Я заглянул внутрь, затем вытащил одну из пластин, глядя на погибшую. Волнистые волосы, большие глаза, лицо усталое, но все равно весьма и весьма милое. На портрете она улыбалась. Улыбка была робкой и не очень умелой. Я прикрыл глаза, вспоминая то, что оставили от девушки люди шефа жандармов. Рука до боли сжалась на трости, которую мне до дрожи захотелось заколотить прямо в голову Белорукова.
Я убрал конверт и кивнул людям:
– Мы проверим все данные, если вы сказали правду, я гарантирую, дело не будет замято.
– Благодарю. – Человек с бородкой кивнул. – Я не сомневаюсь в ваших словах. Товарищ Пламя очень и очень много о вас рассказывала. Да и результаты расследований говорят сами за себя. Мне очень жаль, что сейчас мы находимся по разные стороны баррикад. Впрочем, я искренне надеюсь, что это изменится. Я знаю, что для вас важна справедливость. Но одними только расследованиями ее не достичь. Не находите?
Я сощурил глаза.
– Вы что, меня сейчас вербовать пытаетесь?

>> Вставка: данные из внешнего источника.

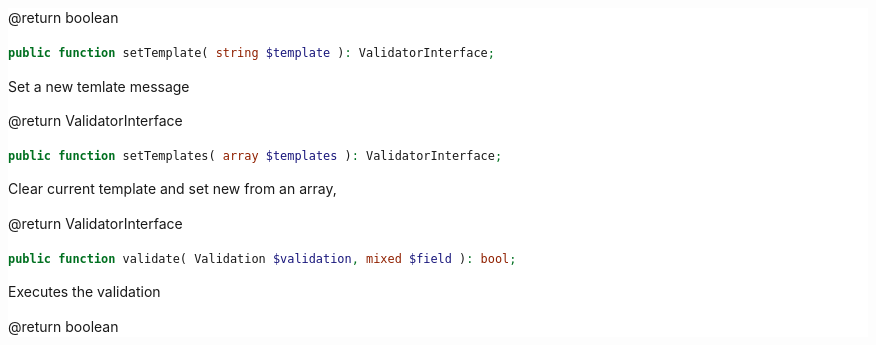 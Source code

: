 @return boolean

```php
public function setTemplate( string $template ): ValidatorInterface;
```

Set a new temlate message

@return ValidatorInterface

```php
public function setTemplates( array $templates ): ValidatorInterface;
```

Clear current template and set new from an array,

@return ValidatorInterface

```php
public function validate( Validation $validation, mixed $field ): bool;
```

Executes the validation

@return boolean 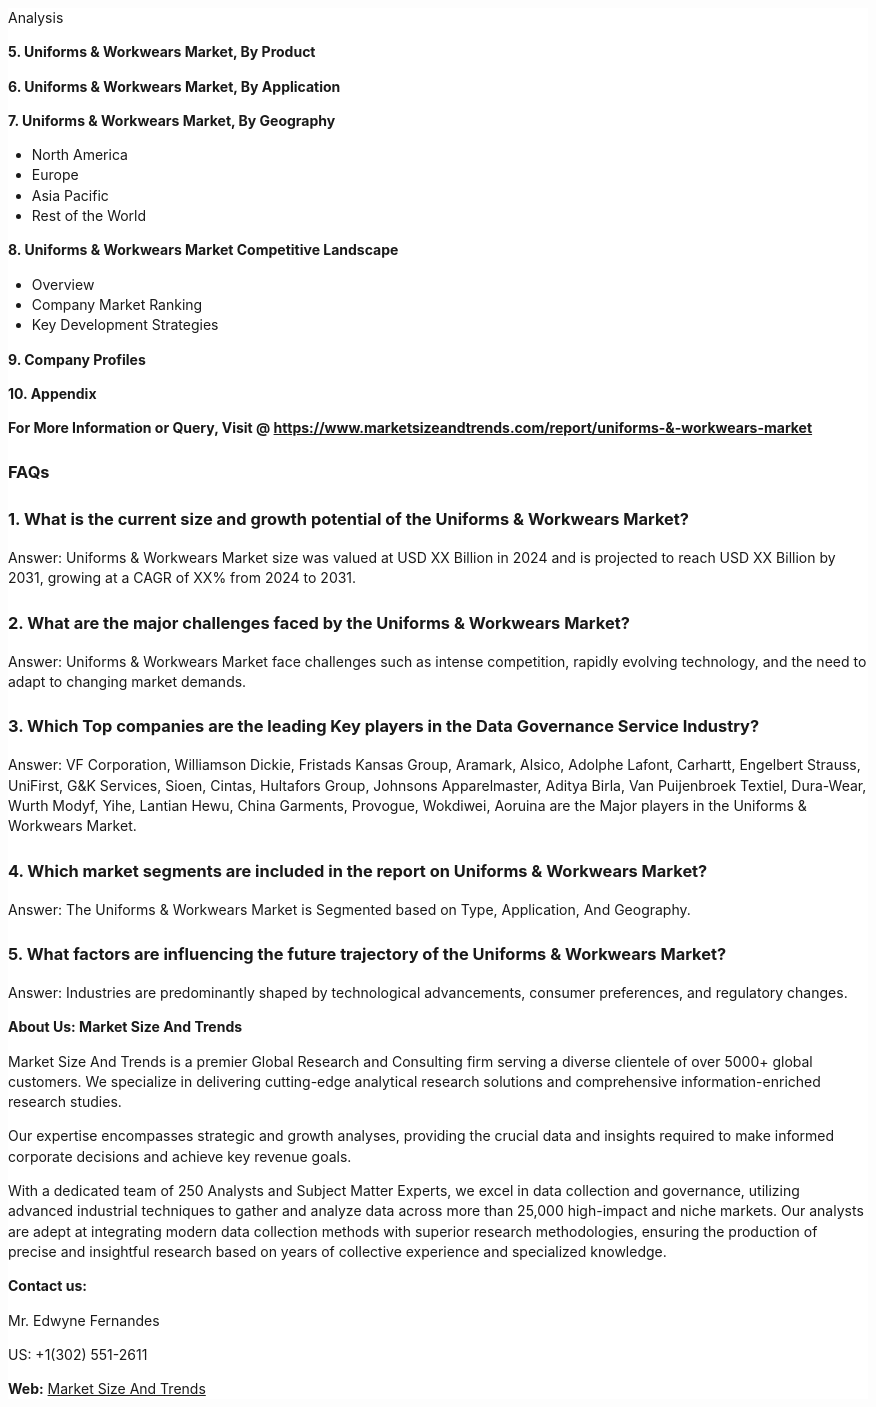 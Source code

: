 Analysis</span></li></ul></div><div class="" data-test-id=""><p><strong><span class="">5. Uniforms & Workwears Market, By Product</span></strong></p></div><div class="" data-test-id=""><p><strong><span class="">6. Uniforms & Workwears Market, By Application</span></strong></p></div><div class="" data-test-id=""><p><strong><span class="">7. Uniforms & Workwears Market, By Geography</span></strong></p></div><div class="" data-test-id=""><ul><li><span class="">North America</span></li><li><span class="">Europe</span></li><li><span class="">Asia Pacific</span></li><li><span class="">Rest of the World</span></li></ul></div><div class="" data-test-id=""><p><strong><span class="">8. Uniforms & Workwears Market Competitive Landscape</span></strong></p></div><div class="" data-test-id=""><ul><li><span class="">Overview</span></li><li><span class="">Company Market Ranking</span></li><li><span class="">Key Development Strategies</span></li></ul></div><div class="" data-test-id=""><p><strong><span class="">9. Company Profiles</span></strong></p></div><div class="" data-test-id=""><p><strong><span class="">10. Appendix</span></strong></p></div><div class="" data-test-id=""><p><strong><span class="">For More Information or Query, Visit @ <a href="https://www.marketsizeandtrends.com/report/uniforms-&-workwears-market" target="_blank">https://www.marketsizeandtrends.com/report/uniforms-&-workwears-market</a></span></strong></p></div><div class="" data-test-id=""><div class="article-main__content" data-test-id="publishing-text-block"><h3><strong><span class="">FAQs</span></strong></h3></div><div class="article-main__content" data-test-id="publishing-text-block"><h3><span class="">1. What is the current size and growth potential of the Uniforms & Workwears Market?</span></h3></div><div class="article-main__content" data-test-id="publishing-text-block"><p><span class="font-[700]">Answer</span><span class="">: Uniforms & Workwears Market size was valued at USD XX Billion in 2024 and is projected to reach USD XX Billion by 2031, growing at a CAGR of XX% from 2024 to 2031.</span></p></div><div class="article-main__content" data-test-id="publishing-text-block"><h3><span class="">2. What are the major challenges faced by the Uniforms & Workwears Market?</span></h3></div><div class="article-main__content" data-test-id="publishing-text-block"><p><span class="font-[700]">Answer</span><span class="">: Uniforms & Workwears Market face challenges such as intense competition, rapidly evolving technology, and the need to adapt to changing market demands.</span></p></div><div class="article-main__content" data-test-id="publishing-text-block"><h3><span class="">3. Which Top companies are the leading Key players in the Data Governance Service Industry?</span></h3></div><div class="article-main__content" data-test-id="publishing-text-block"><p><span class="font-[700]">Answer</span><span class="">: VF Corporation, Williamson Dickie, Fristads Kansas Group, Aramark, Alsico, Adolphe Lafont, Carhartt, Engelbert Strauss, UniFirst, G&K Services, Sioen, Cintas, Hultafors Group, Johnsons Apparelmaster, Aditya Birla, Van Puijenbroek Textiel, Dura-Wear, Wurth Modyf, Yihe, Lantian Hewu, China Garments, Provogue, Wokdiwei, Aoruina are the Major players in the Uniforms & Workwears Market.</span></p></div><div class="article-main__content" data-test-id="publishing-text-block"><h3><span class="">4. Which market segments are included in the report on Uniforms & Workwears Market?</span></h3></div><div class="article-main__content" data-test-id="publishing-text-block"><p><span class="font-[700]">Answer</span><span class="">: The Uniforms & Workwears Market is Segmented based on Type, Application, And Geography.</span></p></div><div class="article-main__content" data-test-id="publishing-text-block"><h3><span class="">5. What factors are influencing the future trajectory of the Uniforms & Workwears Market?</span></h3></div><div class="article-main__content" data-test-id="publishing-text-block"><p><span class="font-[700]">Answer:</span><span class="">&nbsp;Industries are predominantly shaped by technological advancements, consumer preferences, and regulatory changes.</span></p></div><p><strong><span class="">About Us: Market Size And Trends</span></strong></p></div><div class="" data-test-id=""><p><span class="">Market Size And Trends is a premier Global Research and Consulting firm serving a diverse clientele of over 5000+ global customers. We specialize in delivering cutting-edge analytical research solutions and comprehensive information-enriched research studies.</span></p></div><div class="" data-test-id=""><p><span class="">Our expertise encompasses strategic and growth analyses, providing the crucial data and insights required to make informed corporate decisions and achieve key revenue goals.</span></p></div><div class="" data-test-id=""><p><span class="">With a dedicated team of 250 Analysts and Subject Matter Experts, we excel in data collection and governance, utilizing advanced industrial techniques to gather and analyze data across more than 25,000 high-impact and niche markets. Our analysts are adept at integrating modern data collection methods with superior research methodologies, ensuring the production of precise and insightful research based on years of collective experience and specialized knowledge.</span></p></div><div class="" data-test-id=""><p><strong><span class="">Contact us:</span></strong></p></div><div class="" data-test-id=""><p><span class="">Mr. Edwyne Fernandes</span></p></div><div class="" data-test-id=""><p><span class="">US: +1(302) 551-2611<br /></span></p><p><span class=""><strong>Web:</strong> <a href="https://www.marketsizeandtrends.com/" target="_blank">Market Size And Trends</a></span></p></div>

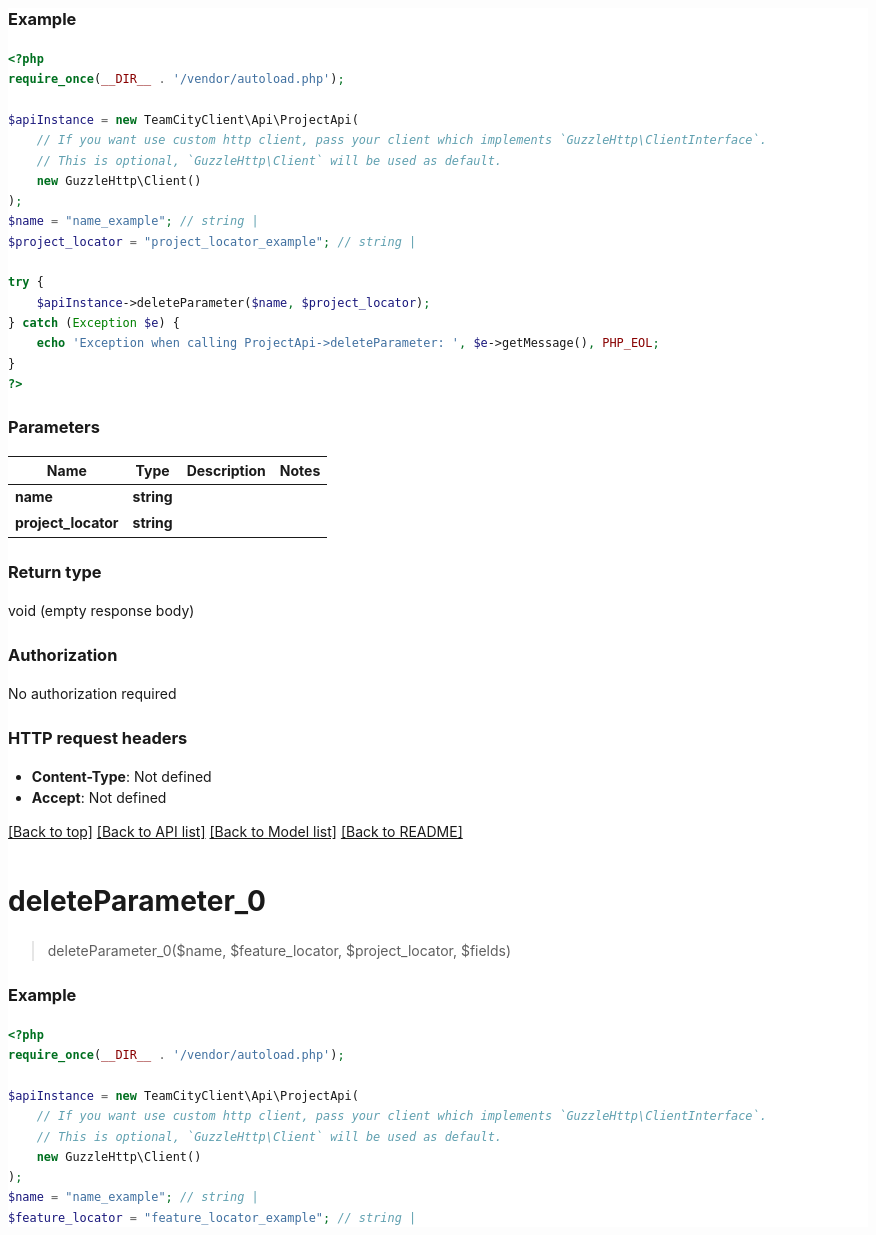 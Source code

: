 

### Example
```php
<?php
require_once(__DIR__ . '/vendor/autoload.php');

$apiInstance = new TeamCityClient\Api\ProjectApi(
    // If you want use custom http client, pass your client which implements `GuzzleHttp\ClientInterface`.
    // This is optional, `GuzzleHttp\Client` will be used as default.
    new GuzzleHttp\Client()
);
$name = "name_example"; // string | 
$project_locator = "project_locator_example"; // string | 

try {
    $apiInstance->deleteParameter($name, $project_locator);
} catch (Exception $e) {
    echo 'Exception when calling ProjectApi->deleteParameter: ', $e->getMessage(), PHP_EOL;
}
?>
```

### Parameters

Name | Type | Description  | Notes
------------- | ------------- | ------------- | -------------
 **name** | **string**|  |
 **project_locator** | **string**|  |

### Return type

void (empty response body)

### Authorization

No authorization required

### HTTP request headers

 - **Content-Type**: Not defined
 - **Accept**: Not defined

[[Back to top]](#) [[Back to API list]](../../README.md#documentation-for-api-endpoints) [[Back to Model list]](../../README.md#documentation-for-models) [[Back to README]](../../README.md)

# **deleteParameter_0**
> deleteParameter_0($name, $feature_locator, $project_locator, $fields)



### Example
```php
<?php
require_once(__DIR__ . '/vendor/autoload.php');

$apiInstance = new TeamCityClient\Api\ProjectApi(
    // If you want use custom http client, pass your client which implements `GuzzleHttp\ClientInterface`.
    // This is optional, `GuzzleHttp\Client` will be used as default.
    new GuzzleHttp\Client()
);
$name = "name_example"; // string | 
$feature_locator = "feature_locator_example"; // string | 
``` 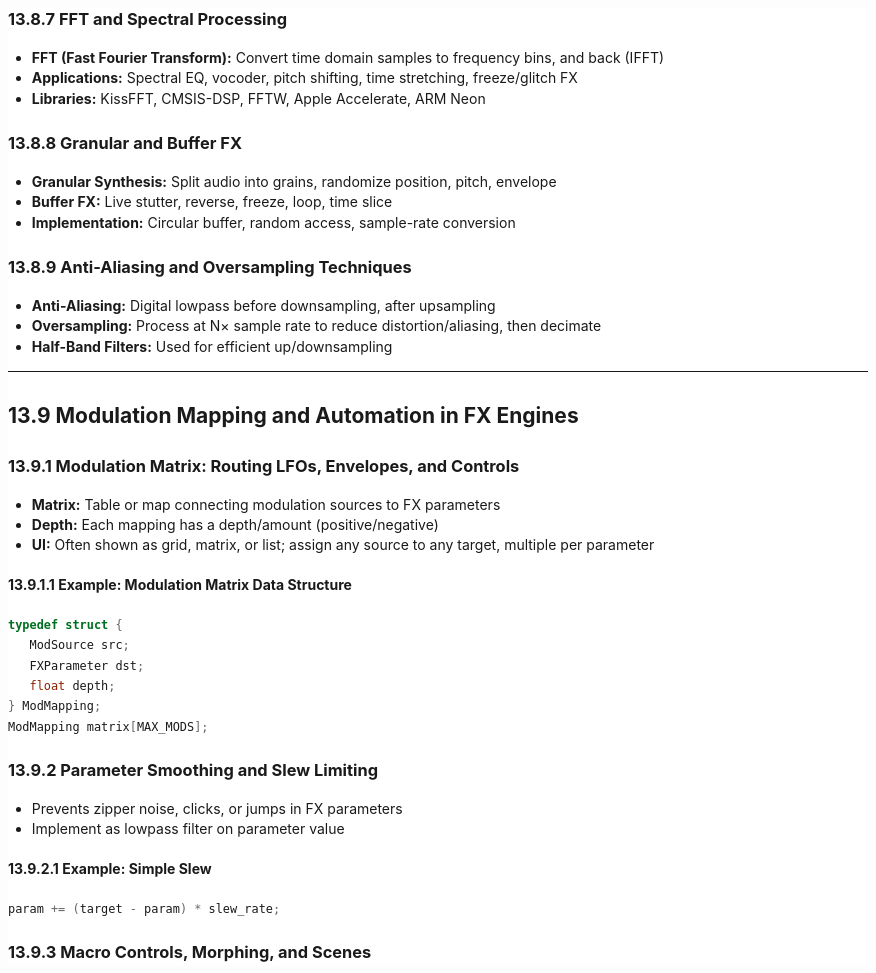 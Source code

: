 ### 13.8.7 FFT and Spectral Processing

- **FFT (Fast Fourier Transform):** Convert time domain samples to frequency bins, and back (IFFT)
- **Applications:** Spectral EQ, vocoder, pitch shifting, time stretching, freeze/glitch FX
- **Libraries:** KissFFT, CMSIS-DSP, FFTW, Apple Accelerate, ARM Neon

### 13.8.8 Granular and Buffer FX

- **Granular Synthesis:** Split audio into grains, randomize position, pitch, envelope
- **Buffer FX:** Live stutter, reverse, freeze, loop, time slice
- **Implementation:** Circular buffer, random access, sample-rate conversion

### 13.8.9 Anti-Aliasing and Oversampling Techniques

- **Anti-Aliasing:** Digital lowpass before downsampling, after upsampling
- **Oversampling:** Process at N× sample rate to reduce distortion/aliasing, then decimate
- **Half-Band Filters:** Used for efficient up/downsampling

---

## 13.9 Modulation Mapping and Automation in FX Engines

### 13.9.1 Modulation Matrix: Routing LFOs, Envelopes, and Controls

- **Matrix:** Table or map connecting modulation sources to FX parameters
- **Depth:** Each mapping has a depth/amount (positive/negative)
- **UI:** Often shown as grid, matrix, or list; assign any source to any target, multiple per parameter

#### 13.9.1.1 Example: Modulation Matrix Data Structure

```c
typedef struct {
   ModSource src;
   FXParameter dst;
   float depth;
} ModMapping;
ModMapping matrix[MAX_MODS];
```

### 13.9.2 Parameter Smoothing and Slew Limiting

- Prevents zipper noise, clicks, or jumps in FX parameters
- Implement as lowpass filter on parameter value

#### 13.9.2.1 Example: Simple Slew

```c
param += (target - param) * slew_rate;
```

### 13.9.3 Macro Controls, Morphing, and Scenes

Зубцова пожала плечами и заговорила:
– А нужно? Я же тебя знаю, интеллигенция, ты парень что надо. Нам бы такие пригодились. Что молчишь? Только не говори мне, что ты нам не сочувствуешь.
Она полезла в карман, и в ее руке вдруг оказалось несколько игральных карт. Выбрав одну из них, она положила ее передо мной. Это был червонный туз. Рисунок на карте был прихотливым. Такой я видел впервые. Вокруг красного сердца были изображены клубы пара, обрамленные рамкой из стилизованных, затейливо переплетенных труб. Верхний левый угол карты был загнут.
– Возьми себе. Если вдруг надумаешь послушать, что наши говорят, приходи в чайную возле Второго инженерного института. Товарищи там по воскресеньям собираются. Покажешь карту – пропустят. Там интересное рассказывают.
Зубцова посмотрела на меня и вдруг уперла руки в бока:
– Ой, все, Виктор, ну хватит. Господи, ты на эту карту уставился, как княжна на желтый билет. Возьми, есть не просит, денег не требует. Даже если не придешь – мало ли какие у тебя еще расследования будут, может, снова к нам обратиться понадобится. Или ты каждый раз сюда, ко мне приезжать станешь? Ну я польщена буду, конечно, да боюсь, напарница твоя заревнует.
Зубцова хмыкнула, но ее тон меня не обманул. Впрочем, с другой стороны – это ведь действительно могло помочь в расследованиях и ни к чему меня не обязывало. Соврав так самому себе, я, помедлив, наконец убрал карту во внутренний карман мундира. В любом случае, обдумывать все это я собирался позже. Сейчас мои мысли были сосредоточены на другом – у меня была важнейшая информация по делу и надо было как можно скорее проверить ее достоверность.
1100
– Господин Остроумов, как съездили? – первым делом спросила Ариадна, когда я вернулся в кабинет, но стоило мне обрисовать услышанное, как она сразу же стала сосредоточенной и деловитой.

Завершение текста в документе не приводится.